Due to the COVID-19 pandemic, many traditional networking options were no longer viable. Getting together en masse as a conference was, at a minimum, risky, if not outright banned in some states.
As a result, many professionals began to wonder if networking should take a back seat. This was especially true for those who didn’t lose their job to a coronavirus layoff.
While it may seem like networking shouldn’t be a priority during a pandemic, that isn’t necessarily the case. If you are wondering why you should continue networking and how you can pull it off while respecting social distancing requirements, here’s what you need to know.
Why Networking Is Necessary During a Pandemic
For many professionals, networking has become a bit transactional.

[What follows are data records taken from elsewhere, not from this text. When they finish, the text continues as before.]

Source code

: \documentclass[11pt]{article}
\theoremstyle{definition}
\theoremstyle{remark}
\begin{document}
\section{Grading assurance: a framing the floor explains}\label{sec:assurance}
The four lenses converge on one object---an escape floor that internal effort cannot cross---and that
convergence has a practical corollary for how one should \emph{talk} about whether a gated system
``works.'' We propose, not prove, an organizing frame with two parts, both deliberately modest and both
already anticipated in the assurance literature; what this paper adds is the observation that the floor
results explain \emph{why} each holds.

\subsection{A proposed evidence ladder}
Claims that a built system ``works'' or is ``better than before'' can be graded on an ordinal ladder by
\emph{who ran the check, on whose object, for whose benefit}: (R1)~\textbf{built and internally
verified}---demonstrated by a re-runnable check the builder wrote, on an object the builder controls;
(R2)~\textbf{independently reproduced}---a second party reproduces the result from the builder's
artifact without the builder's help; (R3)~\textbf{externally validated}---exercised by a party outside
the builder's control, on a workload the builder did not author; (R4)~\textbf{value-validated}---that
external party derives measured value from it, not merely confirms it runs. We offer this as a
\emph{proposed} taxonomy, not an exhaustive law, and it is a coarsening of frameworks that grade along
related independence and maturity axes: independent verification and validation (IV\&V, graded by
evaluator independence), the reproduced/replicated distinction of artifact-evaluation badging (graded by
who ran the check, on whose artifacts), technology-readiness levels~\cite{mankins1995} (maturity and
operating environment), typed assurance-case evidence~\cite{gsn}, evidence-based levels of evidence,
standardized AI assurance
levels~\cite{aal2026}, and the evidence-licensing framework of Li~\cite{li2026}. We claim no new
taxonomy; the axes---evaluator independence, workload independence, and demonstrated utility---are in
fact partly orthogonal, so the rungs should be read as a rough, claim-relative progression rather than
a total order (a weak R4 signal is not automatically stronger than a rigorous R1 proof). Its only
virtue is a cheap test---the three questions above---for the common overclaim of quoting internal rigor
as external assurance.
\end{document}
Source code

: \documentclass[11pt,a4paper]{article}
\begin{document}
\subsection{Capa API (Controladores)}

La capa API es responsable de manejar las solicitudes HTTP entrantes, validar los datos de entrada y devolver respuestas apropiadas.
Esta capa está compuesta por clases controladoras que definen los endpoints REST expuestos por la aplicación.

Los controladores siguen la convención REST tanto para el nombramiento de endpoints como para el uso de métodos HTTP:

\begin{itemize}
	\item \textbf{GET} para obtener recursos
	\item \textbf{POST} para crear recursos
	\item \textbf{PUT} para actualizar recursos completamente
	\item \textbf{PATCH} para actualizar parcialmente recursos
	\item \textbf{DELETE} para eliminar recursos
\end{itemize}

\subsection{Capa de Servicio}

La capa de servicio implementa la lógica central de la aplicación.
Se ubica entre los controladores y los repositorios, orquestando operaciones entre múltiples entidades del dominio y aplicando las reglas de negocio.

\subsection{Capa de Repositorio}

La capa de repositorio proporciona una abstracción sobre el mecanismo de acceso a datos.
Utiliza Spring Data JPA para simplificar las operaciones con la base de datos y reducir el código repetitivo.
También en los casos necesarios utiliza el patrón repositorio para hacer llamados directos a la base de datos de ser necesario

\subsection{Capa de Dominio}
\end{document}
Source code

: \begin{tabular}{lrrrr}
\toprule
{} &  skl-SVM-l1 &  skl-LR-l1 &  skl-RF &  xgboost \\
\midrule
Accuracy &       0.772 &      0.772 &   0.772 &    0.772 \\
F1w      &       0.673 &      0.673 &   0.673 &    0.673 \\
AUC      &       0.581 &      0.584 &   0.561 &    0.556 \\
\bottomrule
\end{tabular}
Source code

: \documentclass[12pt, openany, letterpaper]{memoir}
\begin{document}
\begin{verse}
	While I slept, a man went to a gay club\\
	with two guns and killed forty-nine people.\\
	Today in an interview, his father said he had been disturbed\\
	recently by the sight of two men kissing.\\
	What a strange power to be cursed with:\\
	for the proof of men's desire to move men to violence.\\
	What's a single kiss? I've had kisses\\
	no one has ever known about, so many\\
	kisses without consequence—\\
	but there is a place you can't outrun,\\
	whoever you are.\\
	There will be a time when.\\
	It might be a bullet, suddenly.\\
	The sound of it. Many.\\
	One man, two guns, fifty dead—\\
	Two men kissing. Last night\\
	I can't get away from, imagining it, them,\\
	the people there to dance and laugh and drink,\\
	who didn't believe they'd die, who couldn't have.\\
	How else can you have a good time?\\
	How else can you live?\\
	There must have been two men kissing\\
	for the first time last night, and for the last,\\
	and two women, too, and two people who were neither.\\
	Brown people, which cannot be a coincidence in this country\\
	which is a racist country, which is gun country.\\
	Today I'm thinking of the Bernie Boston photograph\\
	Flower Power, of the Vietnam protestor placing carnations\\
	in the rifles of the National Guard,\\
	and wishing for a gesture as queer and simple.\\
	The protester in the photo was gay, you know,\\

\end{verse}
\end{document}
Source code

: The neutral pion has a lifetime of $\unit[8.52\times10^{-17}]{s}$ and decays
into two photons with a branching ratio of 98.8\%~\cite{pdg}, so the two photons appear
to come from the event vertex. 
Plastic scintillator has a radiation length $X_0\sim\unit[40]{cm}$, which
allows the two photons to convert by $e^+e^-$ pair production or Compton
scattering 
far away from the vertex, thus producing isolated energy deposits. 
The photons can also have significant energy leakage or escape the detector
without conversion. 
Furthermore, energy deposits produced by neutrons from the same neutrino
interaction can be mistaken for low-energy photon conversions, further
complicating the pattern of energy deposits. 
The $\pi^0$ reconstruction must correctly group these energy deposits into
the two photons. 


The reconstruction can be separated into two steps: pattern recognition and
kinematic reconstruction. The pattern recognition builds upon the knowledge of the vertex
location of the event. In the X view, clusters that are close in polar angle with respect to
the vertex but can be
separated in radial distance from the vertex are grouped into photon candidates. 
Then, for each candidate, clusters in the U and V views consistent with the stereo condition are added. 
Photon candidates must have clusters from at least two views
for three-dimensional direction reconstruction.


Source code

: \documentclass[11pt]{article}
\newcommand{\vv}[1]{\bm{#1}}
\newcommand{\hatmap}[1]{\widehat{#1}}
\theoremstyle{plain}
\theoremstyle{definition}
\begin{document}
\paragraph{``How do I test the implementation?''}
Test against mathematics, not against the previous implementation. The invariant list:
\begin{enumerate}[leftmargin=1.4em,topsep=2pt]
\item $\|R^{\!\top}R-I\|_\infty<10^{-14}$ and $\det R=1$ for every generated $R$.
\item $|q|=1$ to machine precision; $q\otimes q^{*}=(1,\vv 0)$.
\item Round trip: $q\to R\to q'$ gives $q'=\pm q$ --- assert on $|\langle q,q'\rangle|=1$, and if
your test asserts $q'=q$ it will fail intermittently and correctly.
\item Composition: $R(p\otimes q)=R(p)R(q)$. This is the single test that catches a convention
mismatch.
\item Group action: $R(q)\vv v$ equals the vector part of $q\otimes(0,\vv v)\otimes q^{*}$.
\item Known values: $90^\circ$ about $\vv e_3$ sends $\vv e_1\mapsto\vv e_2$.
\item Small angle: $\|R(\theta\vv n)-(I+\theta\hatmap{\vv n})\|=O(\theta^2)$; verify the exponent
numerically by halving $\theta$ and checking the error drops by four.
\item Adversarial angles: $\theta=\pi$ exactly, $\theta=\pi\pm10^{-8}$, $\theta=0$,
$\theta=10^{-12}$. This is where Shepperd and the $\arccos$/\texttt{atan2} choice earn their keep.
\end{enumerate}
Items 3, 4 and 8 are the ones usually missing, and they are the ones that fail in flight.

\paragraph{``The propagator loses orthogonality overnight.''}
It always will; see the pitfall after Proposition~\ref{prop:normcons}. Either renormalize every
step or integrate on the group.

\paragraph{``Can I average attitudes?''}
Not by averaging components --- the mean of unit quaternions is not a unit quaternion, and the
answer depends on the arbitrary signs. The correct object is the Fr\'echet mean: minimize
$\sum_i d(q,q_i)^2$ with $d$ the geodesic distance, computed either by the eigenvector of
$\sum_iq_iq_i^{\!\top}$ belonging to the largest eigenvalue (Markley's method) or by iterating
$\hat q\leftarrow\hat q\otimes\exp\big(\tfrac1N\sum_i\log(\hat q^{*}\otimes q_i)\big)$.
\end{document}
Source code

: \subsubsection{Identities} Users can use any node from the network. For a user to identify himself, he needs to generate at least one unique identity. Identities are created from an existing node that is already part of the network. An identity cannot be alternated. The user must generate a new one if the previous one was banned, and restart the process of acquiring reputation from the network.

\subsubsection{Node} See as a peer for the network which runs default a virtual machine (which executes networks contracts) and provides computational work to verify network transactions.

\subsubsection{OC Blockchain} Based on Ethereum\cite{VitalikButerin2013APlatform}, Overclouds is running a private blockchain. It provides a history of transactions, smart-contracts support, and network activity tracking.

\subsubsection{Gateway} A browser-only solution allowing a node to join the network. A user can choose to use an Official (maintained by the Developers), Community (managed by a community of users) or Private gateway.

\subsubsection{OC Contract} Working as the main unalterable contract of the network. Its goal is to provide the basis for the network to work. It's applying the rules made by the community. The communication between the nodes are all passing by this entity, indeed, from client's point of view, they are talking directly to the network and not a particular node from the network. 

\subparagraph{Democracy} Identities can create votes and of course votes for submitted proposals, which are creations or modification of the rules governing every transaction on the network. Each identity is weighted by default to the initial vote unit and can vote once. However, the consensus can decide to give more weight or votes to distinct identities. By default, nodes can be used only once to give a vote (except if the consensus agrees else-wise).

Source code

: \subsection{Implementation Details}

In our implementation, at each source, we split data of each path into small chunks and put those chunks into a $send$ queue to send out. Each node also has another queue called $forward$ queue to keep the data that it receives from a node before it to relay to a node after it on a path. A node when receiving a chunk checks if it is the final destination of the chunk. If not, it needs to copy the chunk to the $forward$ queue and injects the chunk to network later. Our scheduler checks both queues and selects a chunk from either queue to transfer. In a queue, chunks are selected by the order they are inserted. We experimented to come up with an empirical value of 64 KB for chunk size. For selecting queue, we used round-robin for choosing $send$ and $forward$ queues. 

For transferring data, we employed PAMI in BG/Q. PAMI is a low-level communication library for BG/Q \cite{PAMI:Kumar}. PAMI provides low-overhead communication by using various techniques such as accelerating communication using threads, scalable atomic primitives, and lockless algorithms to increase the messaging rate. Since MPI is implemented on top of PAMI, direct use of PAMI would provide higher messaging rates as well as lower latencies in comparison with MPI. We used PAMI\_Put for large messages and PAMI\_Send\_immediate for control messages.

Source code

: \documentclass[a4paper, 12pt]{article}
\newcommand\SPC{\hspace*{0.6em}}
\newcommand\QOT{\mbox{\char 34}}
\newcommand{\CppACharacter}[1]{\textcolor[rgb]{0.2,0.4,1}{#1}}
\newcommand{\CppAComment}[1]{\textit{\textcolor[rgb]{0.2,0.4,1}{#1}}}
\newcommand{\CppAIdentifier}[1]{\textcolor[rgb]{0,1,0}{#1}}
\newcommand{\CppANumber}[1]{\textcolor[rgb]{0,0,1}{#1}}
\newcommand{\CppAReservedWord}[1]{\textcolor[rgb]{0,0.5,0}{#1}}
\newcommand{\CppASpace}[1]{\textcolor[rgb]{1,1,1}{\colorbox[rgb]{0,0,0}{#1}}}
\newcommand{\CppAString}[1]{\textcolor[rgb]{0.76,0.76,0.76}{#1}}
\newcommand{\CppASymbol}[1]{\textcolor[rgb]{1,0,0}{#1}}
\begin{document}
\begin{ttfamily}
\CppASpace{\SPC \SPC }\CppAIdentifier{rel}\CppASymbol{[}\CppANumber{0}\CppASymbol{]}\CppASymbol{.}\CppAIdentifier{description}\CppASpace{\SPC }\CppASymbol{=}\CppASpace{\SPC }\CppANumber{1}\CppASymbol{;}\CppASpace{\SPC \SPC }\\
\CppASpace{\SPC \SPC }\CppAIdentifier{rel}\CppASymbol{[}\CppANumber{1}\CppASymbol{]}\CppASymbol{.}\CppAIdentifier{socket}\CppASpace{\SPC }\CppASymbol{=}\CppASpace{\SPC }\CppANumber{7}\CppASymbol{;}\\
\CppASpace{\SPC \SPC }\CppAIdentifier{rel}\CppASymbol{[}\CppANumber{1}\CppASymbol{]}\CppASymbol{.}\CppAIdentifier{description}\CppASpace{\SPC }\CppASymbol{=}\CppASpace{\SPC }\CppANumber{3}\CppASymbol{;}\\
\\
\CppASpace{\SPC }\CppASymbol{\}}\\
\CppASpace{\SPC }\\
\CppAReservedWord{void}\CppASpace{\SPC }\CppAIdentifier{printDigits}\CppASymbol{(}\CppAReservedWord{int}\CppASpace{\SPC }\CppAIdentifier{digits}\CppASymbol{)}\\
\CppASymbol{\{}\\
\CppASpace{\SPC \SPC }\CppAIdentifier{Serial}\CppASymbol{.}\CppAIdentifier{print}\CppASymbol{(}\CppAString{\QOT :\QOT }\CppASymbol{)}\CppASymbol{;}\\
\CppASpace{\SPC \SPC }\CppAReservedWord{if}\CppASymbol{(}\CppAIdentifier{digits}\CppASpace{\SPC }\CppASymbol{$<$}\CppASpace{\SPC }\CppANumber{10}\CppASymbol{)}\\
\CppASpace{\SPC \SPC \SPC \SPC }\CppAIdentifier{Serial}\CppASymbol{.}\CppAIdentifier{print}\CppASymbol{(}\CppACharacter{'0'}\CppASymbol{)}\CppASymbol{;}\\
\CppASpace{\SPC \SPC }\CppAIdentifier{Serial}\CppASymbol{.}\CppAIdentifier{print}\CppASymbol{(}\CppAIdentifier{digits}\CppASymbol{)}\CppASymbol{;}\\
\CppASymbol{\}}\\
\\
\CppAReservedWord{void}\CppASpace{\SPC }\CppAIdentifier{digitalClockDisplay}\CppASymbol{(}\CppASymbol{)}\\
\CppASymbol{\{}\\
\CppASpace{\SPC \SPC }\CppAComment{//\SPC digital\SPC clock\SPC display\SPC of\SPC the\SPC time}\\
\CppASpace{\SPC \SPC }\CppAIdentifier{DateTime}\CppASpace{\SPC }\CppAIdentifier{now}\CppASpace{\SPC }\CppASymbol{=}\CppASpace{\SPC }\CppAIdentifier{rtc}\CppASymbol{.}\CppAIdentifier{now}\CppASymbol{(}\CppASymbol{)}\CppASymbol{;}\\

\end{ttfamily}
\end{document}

The core concept has been to maintain connections to ensure that, when they needed help finding a new job down the line, they had people to turn to for assistance.
However, networking provides value beyond referrals. It’s an opportunity to connect with others, share stories, receive guidance, and offer support. Networking allows people to strengthen relationships, something that can be incredibly important during unique times, such as these.
Essentially, networking shouldn’t be viewed purely in the context of immediate professional needs. Instead, it should be about long-term success and mutual value, coupled with a sense of reciprocity within the relationship. That means cultivating increasingly strong connections that benefit both parties in a variety of ways.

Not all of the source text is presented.